▶ PROBLEM
A bare number is all that is needed: how many lines below contain the string "which"?

▶ DATA FOR THIS TASK
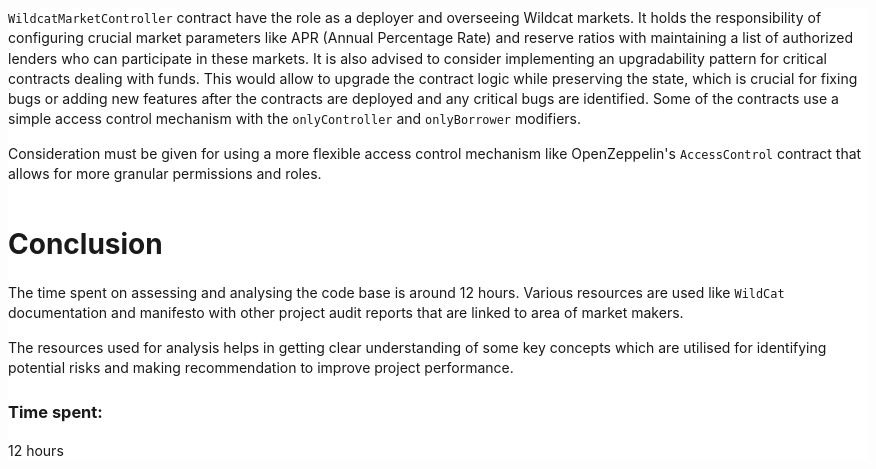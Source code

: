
 ```WildcatMarketController``` contract have the role as a deployer and overseeing Wildcat markets. It holds the responsibility of configuring crucial market parameters like APR (Annual Percentage Rate) and reserve ratios with maintaining a list of authorized lenders who can participate in these markets.
It is also advised to consider implementing an upgradability pattern for critical contracts dealing with funds. This would allow to upgrade the contract logic while preserving the state, which is crucial for fixing bugs or adding new features after the contracts are deployed and any critical bugs are identified.
Some of the contracts use a simple access control mechanism with the ```onlyController``` and ```onlyBorrower``` modifiers.

Consideration must be given for using a more flexible access control mechanism like OpenZeppelin's ```AccessControl``` contract that allows for more granular permissions and roles.



# Conclusion
The time spent on assessing and analysing the code base is around 12 hours. Various resources are used like ```WildCat``` documentation and manifesto with other project audit reports that are linked to area of market makers.

The resources used for analysis helps in getting clear understanding of some key concepts which are utilised for identifying potential risks and making recommendation to improve project performance.




### Time spent:
12 hours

▶ YOUR SOLUTION
2